– Как и сказал – кавалергардов с конногвардейцами. Севастиан с Конным своим отправляется… Гвардейскую конную артиллерию. Лошадей велено взять вдвое против штата, все конюшни пустые стоят. За ними следом лейб-егеря, а потом фузилёры.
– Так они ж пехота! Не успеют…
Орлов мрачно промолчал.
– Значит, думает, что успеют и понадобятся, – заключил Василий Васильевич, ни на кого не глядя.
– Вот именно. – Орлов привстал в стременах, обведя глазами придавленный тучами плац, словно на нём замерли блистательные кавалергардские шеренги. – Из казарм по домам до похода велено никого не отпускать, окромя как к лежащим на смертном одре родителям да жёнам-роженицам, буде такое случится.

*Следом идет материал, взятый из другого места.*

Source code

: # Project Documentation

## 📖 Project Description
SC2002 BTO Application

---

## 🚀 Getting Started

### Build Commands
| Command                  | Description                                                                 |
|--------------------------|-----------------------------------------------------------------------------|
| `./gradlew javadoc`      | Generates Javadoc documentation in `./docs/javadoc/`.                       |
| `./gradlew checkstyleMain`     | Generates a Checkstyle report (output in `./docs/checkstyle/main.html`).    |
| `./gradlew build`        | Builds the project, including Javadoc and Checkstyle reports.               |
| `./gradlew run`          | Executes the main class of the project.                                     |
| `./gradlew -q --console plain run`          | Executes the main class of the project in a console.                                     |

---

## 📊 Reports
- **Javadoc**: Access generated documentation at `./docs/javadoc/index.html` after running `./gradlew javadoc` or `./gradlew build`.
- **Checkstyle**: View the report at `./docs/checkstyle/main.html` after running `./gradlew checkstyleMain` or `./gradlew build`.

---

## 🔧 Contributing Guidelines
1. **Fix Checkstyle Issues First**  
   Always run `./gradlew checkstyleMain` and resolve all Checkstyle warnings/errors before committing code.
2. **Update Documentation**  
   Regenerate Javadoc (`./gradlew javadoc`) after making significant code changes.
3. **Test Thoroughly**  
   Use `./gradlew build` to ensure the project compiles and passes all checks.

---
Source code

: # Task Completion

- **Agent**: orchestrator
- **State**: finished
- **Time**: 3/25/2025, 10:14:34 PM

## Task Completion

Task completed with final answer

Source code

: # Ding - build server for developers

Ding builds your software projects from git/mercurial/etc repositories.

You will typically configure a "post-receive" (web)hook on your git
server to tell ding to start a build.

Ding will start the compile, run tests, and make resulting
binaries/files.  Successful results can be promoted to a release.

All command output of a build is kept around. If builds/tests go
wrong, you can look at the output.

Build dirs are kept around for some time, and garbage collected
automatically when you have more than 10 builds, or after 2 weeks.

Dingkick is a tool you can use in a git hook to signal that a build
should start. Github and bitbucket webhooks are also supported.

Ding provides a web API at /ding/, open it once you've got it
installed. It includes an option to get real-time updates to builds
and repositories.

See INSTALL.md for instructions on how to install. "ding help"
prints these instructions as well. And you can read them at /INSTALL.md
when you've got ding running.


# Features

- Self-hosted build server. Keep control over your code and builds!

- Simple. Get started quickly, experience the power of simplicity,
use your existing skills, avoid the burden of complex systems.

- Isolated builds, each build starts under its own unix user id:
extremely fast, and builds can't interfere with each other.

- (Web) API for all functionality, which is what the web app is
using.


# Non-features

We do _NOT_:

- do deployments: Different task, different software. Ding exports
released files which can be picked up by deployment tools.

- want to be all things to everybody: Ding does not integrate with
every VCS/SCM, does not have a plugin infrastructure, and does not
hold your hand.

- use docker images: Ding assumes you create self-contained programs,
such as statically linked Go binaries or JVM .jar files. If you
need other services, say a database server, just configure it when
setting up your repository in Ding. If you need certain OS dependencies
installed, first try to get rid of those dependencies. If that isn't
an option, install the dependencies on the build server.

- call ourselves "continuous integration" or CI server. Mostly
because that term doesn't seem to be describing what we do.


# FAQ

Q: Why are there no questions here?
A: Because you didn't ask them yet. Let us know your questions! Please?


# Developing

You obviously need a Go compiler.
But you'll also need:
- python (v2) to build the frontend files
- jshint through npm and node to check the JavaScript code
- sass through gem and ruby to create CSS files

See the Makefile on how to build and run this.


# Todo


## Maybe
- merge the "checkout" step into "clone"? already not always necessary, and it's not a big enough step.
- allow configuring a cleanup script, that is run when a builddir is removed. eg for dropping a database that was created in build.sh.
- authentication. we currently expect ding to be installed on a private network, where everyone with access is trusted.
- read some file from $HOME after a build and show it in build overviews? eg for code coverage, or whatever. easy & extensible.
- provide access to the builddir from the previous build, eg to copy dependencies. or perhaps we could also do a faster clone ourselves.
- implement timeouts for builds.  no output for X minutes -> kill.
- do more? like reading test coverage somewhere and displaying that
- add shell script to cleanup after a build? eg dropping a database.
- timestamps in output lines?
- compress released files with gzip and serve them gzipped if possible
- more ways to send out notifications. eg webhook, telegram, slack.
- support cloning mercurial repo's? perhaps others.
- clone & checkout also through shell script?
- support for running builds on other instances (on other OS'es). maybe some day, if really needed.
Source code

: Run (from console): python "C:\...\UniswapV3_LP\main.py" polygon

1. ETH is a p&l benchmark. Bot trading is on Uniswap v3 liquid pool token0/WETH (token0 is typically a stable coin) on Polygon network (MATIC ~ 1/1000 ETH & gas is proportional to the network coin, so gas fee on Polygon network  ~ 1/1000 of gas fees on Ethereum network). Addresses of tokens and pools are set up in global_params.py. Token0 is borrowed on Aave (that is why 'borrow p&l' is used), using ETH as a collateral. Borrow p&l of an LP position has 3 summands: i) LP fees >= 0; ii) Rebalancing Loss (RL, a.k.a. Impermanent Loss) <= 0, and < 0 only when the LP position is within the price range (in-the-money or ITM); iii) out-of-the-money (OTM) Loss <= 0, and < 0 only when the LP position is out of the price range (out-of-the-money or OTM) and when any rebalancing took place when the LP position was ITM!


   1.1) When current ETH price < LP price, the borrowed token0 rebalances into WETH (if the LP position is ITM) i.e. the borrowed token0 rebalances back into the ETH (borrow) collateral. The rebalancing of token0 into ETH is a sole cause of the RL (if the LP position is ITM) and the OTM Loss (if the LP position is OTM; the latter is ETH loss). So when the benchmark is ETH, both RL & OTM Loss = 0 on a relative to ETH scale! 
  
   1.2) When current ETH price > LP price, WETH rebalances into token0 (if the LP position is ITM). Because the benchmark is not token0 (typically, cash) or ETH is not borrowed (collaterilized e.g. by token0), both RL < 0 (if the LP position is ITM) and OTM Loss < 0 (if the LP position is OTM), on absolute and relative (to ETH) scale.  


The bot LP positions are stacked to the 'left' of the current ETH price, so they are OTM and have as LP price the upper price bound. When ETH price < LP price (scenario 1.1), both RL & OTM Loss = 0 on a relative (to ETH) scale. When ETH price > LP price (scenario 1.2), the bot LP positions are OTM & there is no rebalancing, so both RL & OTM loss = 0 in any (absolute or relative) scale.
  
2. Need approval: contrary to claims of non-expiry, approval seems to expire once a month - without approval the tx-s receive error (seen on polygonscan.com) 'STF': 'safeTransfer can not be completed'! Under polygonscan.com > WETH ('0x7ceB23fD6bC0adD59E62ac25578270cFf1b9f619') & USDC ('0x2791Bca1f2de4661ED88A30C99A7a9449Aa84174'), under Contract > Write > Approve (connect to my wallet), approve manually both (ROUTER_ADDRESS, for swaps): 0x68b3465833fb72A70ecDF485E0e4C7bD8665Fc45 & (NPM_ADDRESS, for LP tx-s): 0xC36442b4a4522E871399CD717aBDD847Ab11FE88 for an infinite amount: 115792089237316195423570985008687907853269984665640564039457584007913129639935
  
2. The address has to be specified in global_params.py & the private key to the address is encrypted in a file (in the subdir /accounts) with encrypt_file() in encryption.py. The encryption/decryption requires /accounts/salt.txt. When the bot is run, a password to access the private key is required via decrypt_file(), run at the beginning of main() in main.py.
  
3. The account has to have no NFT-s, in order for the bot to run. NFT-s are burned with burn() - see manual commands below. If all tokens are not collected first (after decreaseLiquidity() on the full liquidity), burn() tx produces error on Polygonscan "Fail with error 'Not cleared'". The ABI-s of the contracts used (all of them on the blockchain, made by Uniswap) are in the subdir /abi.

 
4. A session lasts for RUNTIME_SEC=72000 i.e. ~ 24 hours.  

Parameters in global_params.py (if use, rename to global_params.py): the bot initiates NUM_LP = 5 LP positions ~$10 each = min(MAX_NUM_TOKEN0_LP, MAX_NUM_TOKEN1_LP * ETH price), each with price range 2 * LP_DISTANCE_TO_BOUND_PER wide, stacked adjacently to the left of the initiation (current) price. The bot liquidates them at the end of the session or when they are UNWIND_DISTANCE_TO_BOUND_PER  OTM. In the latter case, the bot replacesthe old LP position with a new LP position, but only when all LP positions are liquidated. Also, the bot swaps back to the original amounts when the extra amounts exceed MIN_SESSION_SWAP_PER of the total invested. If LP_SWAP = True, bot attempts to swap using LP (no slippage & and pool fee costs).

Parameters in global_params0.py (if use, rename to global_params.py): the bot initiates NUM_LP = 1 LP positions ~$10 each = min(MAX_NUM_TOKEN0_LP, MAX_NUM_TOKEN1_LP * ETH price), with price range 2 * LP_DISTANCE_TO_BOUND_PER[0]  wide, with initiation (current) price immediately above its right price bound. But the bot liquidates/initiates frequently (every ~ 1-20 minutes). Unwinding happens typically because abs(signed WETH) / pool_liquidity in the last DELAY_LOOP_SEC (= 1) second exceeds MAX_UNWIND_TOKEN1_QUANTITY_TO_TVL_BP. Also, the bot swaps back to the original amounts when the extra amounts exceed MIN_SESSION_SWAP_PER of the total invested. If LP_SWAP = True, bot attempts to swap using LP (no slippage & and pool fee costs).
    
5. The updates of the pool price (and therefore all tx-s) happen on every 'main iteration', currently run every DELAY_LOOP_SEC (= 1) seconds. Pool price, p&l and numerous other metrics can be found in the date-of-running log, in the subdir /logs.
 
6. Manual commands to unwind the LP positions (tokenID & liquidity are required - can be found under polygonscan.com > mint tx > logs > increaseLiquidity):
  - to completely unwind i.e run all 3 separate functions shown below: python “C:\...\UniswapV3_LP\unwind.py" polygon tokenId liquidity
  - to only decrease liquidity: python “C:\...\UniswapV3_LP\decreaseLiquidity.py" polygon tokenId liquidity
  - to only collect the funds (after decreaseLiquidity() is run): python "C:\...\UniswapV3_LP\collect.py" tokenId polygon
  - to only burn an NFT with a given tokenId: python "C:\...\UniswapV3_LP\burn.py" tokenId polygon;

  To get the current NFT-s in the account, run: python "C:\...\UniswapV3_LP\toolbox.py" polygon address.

– Этого ещё не хватало, – буркнул уже неделю как разочарованный в ливонской затее Янгалычев. – Сам-то хоть не едет?
– Хотел, – каменным голосом сообщил Орлов и замолчал. Как ему удалось унять государя, оставалось лишь гадать. Разве что напомнил о столичных заговорщиках… Хорошо они всё-таки здесь живут. Шеф жандармов тайно лезет в дела воинские, военный министр стращает василевса карбонариями, один Васенька Янгалычев что думает, то и говорит. Правда, не супруге.
– Лейб-егеря, да фузилёры, да конногвардейцы с кавалергардами, да Булашевич – ой, лышенько, как у нас во степях сказали бы… – Янгалычев, придержав разнервничавшегося на пару с хозяином Бея, ответил на приветствие гвардионского подполковника. – Ляксандра Фанасьич саблей как размахнётся, как поведёт прямо на пушки да на штуцерников… И конец корпусу, начало маршу или вальсу… «Капказские звёзды» уже поются, а теперь, не приведи Господь, случится «Млава красная». От кровушки.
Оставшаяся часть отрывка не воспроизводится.